Action item.
The word to find is "looks". State how many lines below contain it, giving only the number.

[Stored data entries]

=== Section Start ===

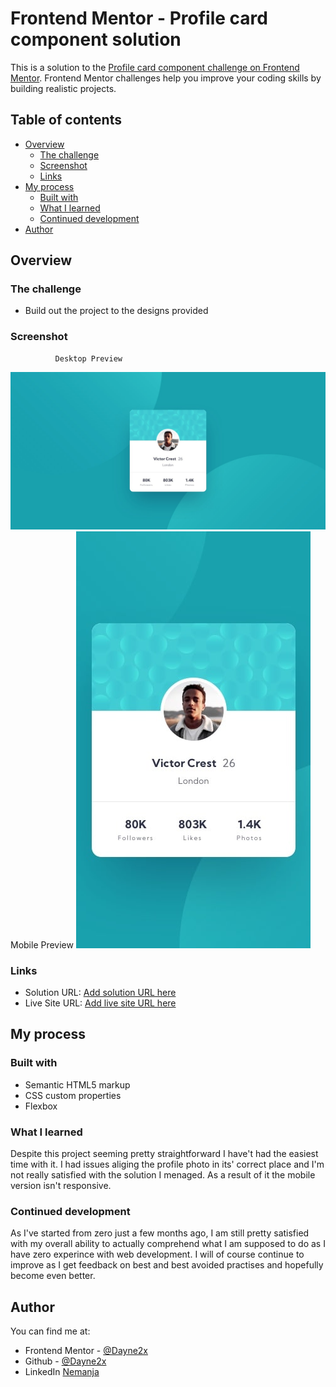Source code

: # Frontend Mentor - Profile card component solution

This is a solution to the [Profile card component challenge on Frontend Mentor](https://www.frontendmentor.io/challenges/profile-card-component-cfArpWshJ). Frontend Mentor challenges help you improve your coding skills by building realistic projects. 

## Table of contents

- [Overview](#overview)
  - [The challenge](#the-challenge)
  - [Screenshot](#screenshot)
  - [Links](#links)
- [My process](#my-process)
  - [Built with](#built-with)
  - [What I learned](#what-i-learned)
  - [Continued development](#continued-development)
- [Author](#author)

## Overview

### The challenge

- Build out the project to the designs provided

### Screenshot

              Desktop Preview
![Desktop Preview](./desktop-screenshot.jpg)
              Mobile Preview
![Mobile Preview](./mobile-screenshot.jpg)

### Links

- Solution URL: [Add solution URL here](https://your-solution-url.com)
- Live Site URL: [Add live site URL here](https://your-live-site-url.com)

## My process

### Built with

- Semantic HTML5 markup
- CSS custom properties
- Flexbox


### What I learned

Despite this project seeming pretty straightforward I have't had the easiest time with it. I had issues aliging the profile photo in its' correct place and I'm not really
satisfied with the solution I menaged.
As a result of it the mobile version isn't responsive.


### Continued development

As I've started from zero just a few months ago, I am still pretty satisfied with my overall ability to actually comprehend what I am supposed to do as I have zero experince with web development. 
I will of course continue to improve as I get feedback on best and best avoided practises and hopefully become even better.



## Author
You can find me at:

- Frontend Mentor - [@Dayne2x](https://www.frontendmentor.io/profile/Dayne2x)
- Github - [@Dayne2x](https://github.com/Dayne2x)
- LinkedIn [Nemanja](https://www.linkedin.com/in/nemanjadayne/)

=== Section End ===
=== Section Start ===

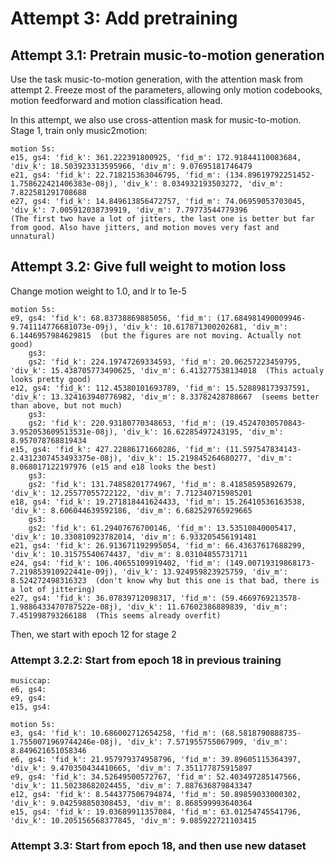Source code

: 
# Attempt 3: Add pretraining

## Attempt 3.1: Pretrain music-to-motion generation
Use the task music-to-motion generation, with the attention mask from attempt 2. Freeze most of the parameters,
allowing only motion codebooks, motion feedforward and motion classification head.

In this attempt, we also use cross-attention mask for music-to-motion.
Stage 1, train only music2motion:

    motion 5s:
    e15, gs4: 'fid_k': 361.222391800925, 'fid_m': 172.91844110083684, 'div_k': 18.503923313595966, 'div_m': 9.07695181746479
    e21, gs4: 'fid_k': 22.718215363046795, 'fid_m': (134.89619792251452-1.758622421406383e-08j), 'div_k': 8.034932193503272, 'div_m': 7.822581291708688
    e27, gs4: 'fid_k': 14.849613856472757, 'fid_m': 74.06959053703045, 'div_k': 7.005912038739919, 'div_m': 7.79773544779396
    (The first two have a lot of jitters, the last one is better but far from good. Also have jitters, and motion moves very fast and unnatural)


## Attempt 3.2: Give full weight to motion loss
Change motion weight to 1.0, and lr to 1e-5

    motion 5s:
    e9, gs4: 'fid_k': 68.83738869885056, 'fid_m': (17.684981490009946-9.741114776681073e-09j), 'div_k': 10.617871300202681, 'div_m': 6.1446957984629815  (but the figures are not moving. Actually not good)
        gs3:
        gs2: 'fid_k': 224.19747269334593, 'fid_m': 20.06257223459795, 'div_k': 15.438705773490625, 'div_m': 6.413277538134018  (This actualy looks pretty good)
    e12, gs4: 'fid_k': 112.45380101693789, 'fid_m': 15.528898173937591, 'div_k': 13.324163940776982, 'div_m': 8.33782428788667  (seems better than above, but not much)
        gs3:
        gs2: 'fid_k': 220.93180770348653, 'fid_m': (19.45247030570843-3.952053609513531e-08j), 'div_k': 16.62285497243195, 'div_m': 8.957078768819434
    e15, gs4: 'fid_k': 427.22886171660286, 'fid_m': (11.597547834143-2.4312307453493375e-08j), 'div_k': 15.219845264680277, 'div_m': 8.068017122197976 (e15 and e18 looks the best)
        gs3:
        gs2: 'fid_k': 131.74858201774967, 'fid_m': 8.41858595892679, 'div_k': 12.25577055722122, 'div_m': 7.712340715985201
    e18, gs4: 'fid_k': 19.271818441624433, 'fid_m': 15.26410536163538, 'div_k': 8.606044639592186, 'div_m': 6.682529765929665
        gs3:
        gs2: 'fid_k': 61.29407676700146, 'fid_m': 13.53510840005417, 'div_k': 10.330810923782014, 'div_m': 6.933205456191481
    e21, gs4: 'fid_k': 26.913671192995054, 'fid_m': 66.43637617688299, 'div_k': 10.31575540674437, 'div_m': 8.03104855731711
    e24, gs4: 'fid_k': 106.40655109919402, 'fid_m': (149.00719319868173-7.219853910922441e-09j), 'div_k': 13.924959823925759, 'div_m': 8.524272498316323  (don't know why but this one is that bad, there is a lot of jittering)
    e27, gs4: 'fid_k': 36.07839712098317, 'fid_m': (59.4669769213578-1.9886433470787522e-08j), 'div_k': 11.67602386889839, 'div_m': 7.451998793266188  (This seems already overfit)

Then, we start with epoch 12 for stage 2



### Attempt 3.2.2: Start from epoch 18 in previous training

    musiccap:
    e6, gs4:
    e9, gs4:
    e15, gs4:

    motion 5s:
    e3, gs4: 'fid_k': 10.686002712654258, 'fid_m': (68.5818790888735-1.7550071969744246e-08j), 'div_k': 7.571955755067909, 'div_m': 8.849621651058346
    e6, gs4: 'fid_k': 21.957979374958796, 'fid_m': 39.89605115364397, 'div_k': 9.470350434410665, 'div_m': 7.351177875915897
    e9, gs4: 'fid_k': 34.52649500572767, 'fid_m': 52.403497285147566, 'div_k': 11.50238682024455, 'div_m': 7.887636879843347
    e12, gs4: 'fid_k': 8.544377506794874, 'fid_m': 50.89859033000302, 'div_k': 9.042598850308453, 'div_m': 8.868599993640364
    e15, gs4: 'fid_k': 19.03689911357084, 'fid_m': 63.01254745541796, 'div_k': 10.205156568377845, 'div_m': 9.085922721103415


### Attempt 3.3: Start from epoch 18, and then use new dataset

=== Section End ===
=== Section Start ===

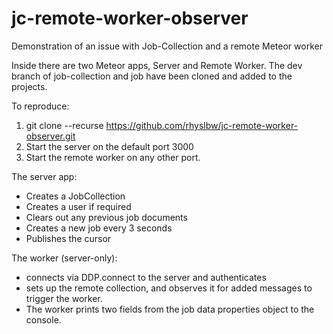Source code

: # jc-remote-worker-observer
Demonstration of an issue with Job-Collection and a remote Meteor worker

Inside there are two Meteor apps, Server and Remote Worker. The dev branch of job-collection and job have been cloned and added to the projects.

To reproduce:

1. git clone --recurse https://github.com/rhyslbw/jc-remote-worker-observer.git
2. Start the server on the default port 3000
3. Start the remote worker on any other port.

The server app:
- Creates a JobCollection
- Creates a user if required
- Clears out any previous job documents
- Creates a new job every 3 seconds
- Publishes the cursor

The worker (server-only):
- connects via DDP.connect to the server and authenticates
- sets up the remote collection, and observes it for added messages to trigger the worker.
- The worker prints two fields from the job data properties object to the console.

=== Section End ===

Result for this exercise.
2